▸ EXERCISE: The pictures are to be left out, and all remaining data is to be transcribed exactly as it appears.

------------

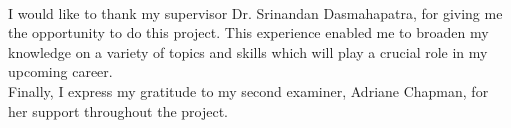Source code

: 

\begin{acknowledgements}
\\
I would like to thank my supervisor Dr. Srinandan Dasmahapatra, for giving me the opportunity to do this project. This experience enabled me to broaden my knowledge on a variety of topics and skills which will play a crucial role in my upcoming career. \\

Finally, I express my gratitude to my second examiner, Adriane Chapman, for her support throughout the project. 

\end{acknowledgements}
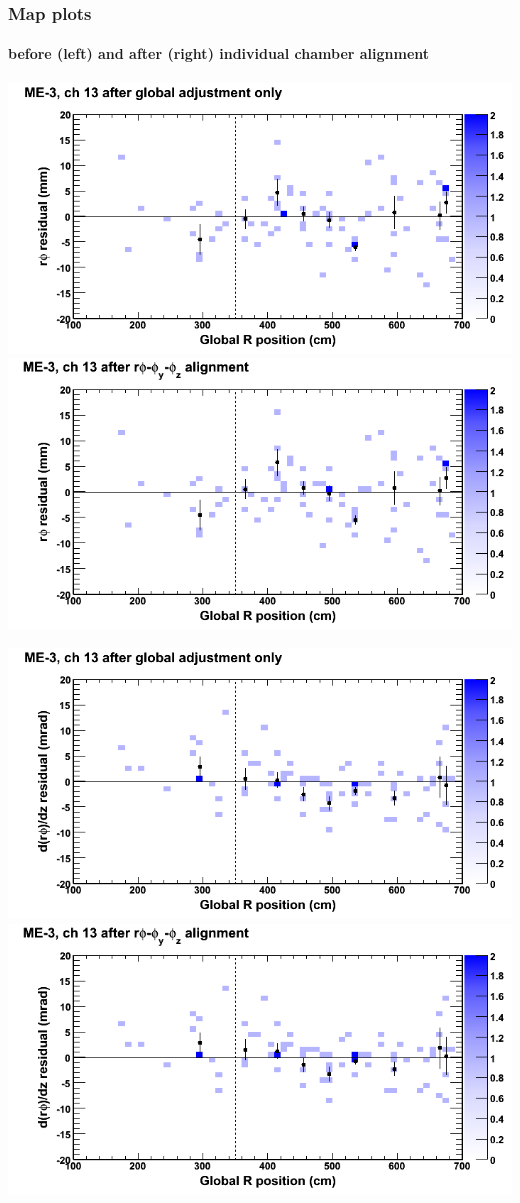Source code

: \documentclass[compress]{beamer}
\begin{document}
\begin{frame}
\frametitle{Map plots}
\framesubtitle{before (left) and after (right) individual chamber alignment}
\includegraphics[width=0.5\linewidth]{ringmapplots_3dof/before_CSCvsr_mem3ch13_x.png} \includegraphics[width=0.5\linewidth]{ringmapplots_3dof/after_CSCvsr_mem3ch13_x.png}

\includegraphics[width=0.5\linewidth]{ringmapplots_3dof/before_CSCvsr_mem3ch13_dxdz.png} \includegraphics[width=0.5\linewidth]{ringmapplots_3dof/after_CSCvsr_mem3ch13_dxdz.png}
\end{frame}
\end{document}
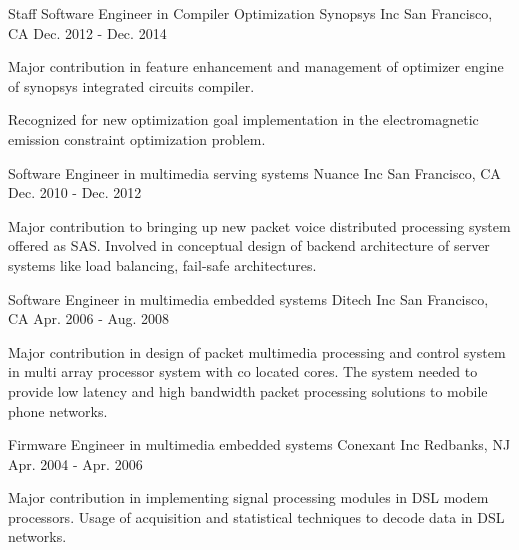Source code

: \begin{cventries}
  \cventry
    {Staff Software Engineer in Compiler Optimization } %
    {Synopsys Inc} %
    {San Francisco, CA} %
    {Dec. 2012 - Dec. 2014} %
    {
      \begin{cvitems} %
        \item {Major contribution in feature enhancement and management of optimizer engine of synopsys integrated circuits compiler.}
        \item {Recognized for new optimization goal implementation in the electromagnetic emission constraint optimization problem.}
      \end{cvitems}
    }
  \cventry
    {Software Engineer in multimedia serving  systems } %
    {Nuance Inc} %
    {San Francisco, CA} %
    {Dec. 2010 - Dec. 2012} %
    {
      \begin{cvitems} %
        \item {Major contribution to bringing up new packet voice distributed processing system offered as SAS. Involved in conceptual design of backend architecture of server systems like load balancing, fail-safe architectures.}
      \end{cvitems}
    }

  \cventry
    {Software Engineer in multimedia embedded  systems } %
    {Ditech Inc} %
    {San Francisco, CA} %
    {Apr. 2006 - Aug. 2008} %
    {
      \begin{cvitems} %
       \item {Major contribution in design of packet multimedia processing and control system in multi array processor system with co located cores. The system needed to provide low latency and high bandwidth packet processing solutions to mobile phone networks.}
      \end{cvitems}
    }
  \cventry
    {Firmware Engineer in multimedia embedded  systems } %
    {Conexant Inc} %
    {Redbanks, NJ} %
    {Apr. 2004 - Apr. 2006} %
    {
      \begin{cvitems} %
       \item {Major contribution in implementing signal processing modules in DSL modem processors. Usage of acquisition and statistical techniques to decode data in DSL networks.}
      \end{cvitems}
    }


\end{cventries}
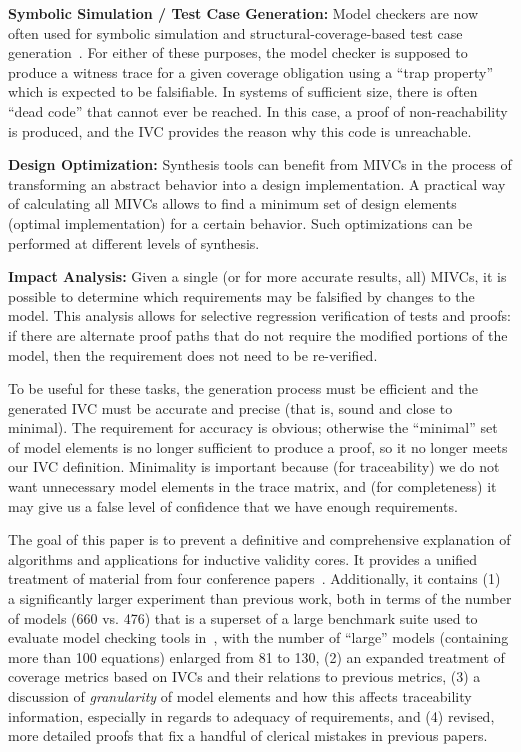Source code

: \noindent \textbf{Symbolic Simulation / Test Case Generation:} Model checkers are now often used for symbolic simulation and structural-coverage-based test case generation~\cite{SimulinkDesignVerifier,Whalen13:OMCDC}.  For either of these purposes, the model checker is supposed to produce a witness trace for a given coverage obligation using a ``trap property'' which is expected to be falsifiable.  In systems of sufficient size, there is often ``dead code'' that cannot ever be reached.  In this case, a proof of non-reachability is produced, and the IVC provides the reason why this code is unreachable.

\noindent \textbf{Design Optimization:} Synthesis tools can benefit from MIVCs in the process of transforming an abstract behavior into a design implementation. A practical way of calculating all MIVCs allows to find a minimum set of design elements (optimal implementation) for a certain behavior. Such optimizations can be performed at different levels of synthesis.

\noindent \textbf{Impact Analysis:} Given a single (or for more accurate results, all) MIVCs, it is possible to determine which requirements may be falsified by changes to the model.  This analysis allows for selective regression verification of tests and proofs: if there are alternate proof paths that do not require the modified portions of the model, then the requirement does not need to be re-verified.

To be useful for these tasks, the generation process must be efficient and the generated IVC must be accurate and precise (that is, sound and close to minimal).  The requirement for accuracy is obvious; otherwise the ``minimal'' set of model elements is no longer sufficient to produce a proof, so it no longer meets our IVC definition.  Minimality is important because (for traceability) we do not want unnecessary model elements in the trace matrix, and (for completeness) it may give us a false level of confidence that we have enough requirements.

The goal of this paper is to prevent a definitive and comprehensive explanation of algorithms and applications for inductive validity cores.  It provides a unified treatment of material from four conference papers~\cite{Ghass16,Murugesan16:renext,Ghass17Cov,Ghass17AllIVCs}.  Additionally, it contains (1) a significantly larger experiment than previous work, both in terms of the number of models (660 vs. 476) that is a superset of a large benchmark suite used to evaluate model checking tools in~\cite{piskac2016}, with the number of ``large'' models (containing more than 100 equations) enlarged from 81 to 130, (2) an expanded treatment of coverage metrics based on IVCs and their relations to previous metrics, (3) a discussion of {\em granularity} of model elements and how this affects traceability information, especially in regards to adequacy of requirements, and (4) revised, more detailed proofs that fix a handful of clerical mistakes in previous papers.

------------

▸ WRITTEN ANSWER:
Source code

: 

\begin{acknowledgements}
\\
I would like to thank my supervisor Dr. Srinandan Dasmahapatra, for giving me the opportunity to do this project. This experience enabled me to broaden my knowledge on a variety of topics and skills which will play a crucial role in my upcoming career. \\

Finally, I express my gratitude to my second examiner, Adriane Chapman, for her support throughout the project. 

\end{acknowledgements}
Source code

: \documentclass[compress]{beamer}
\begin{document}
\begin{frame}
\frametitle{Map plots}
\framesubtitle{before (left) and after (right) individual chamber alignment}
\includegraphics[width=0.5\linewidth]{ringmapplots_3dof/before_CSCvsr_mem3ch13_x.png} \includegraphics[width=0.5\linewidth]{ringmapplots_3dof/after_CSCvsr_mem3ch13_x.png}

\includegraphics[width=0.5\linewidth]{ringmapplots_3dof/before_CSCvsr_mem3ch13_dxdz.png} \includegraphics[width=0.5\linewidth]{ringmapplots_3dof/after_CSCvsr_mem3ch13_dxdz.png}
\end{frame}
\end{document}
Source code

: \begin{cventries}
  \cventry
    {Staff Software Engineer in Compiler Optimization } %
    {Synopsys Inc} %
    {San Francisco, CA} %
    {Dec. 2012 - Dec. 2014} %
    {
      \begin{cvitems} %
        \item {Major contribution in feature enhancement and management of optimizer engine of synopsys integrated circuits compiler.}
        \item {Recognized for new optimization goal implementation in the electromagnetic emission constraint optimization problem.}
      \end{cvitems}
    }
  \cventry
    {Software Engineer in multimedia serving  systems } %
    {Nuance Inc} %
    {San Francisco, CA} %
    {Dec. 2010 - Dec. 2012} %
    {
      \begin{cvitems} %
        \item {Major contribution to bringing up new packet voice distributed processing system offered as SAS. Involved in conceptual design of backend architecture of server systems like load balancing, fail-safe architectures.}
      \end{cvitems}
    }

  \cventry
    {Software Engineer in multimedia embedded  systems } %
    {Ditech Inc} %
    {San Francisco, CA} %
    {Apr. 2006 - Aug. 2008} %
    {
      \begin{cvitems} %
       \item {Major contribution in design of packet multimedia processing and control system in multi array processor system with co located cores. The system needed to provide low latency and high bandwidth packet processing solutions to mobile phone networks.}
      \end{cvitems}
    }
  \cventry
    {Firmware Engineer in multimedia embedded  systems } %
    {Conexant Inc} %
    {Redbanks, NJ} %
    {Apr. 2004 - Apr. 2006} %
    {
      \begin{cvitems} %
       \item {Major contribution in implementing signal processing modules in DSL modem processors. Usage of acquisition and statistical techniques to decode data in DSL networks.}
      \end{cvitems}
    }


\end{cventries}
Source code

: \noindent \textbf{Symbolic Simulation / Test Case Generation:} Model checkers are now often used for symbolic simulation and structural-coverage-based test case generation~\cite{SimulinkDesignVerifier,Whalen13:OMCDC}.  For either of these purposes, the model checker is supposed to produce a witness trace for a given coverage obligation using a ``trap property'' which is expected to be falsifiable.  In systems of sufficient size, there is often ``dead code'' that cannot ever be reached.  In this case, a proof of non-reachability is produced, and the IVC provides the reason why this code is unreachable.

\noindent \textbf{Design Optimization:} Synthesis tools can benefit from MIVCs in the process of transforming an abstract behavior into a design implementation. A practical way of calculating all MIVCs allows to find a minimum set of design elements (optimal implementation) for a certain behavior. Such optimizations can be performed at different levels of synthesis.

\noindent \textbf{Impact Analysis:} Given a single (or for more accurate results, all) MIVCs, it is possible to determine which requirements may be falsified by changes to the model.  This analysis allows for selective regression verification of tests and proofs: if there are alternate proof paths that do not require the modified portions of the model, then the requirement does not need to be re-verified.

To be useful for these tasks, the generation process must be efficient and the generated IVC must be accurate and precise (that is, sound and close to minimal).  The requirement for accuracy is obvious; otherwise the ``minimal'' set of model elements is no longer sufficient to produce a proof, so it no longer meets our IVC definition.  Minimality is important because (for traceability) we do not want unnecessary model elements in the trace matrix, and (for completeness) it may give us a false level of confidence that we have enough requirements.

The goal of this paper is to prevent a definitive and comprehensive explanation of algorithms and applications for inductive validity cores.  It provides a unified treatment of material from four conference papers~\cite{Ghass16,Murugesan16:renext,Ghass17Cov,Ghass17AllIVCs}.  Additionally, it contains (1) a significantly larger experiment than previous work, both in terms of the number of models (660 vs. 476) that is a superset of a large benchmark suite used to evaluate model checking tools in~\cite{piskac2016}, with the number of ``large'' models (containing more than 100 equations) enlarged from 81 to 130, (2) an expanded treatment of coverage metrics based on IVCs and their relations to previous metrics, (3) a discussion of {\em granularity} of model elements and how this affects traceability information, especially in regards to adequacy of requirements, and (4) revised, more detailed proofs that fix a handful of clerical mistakes in previous papers.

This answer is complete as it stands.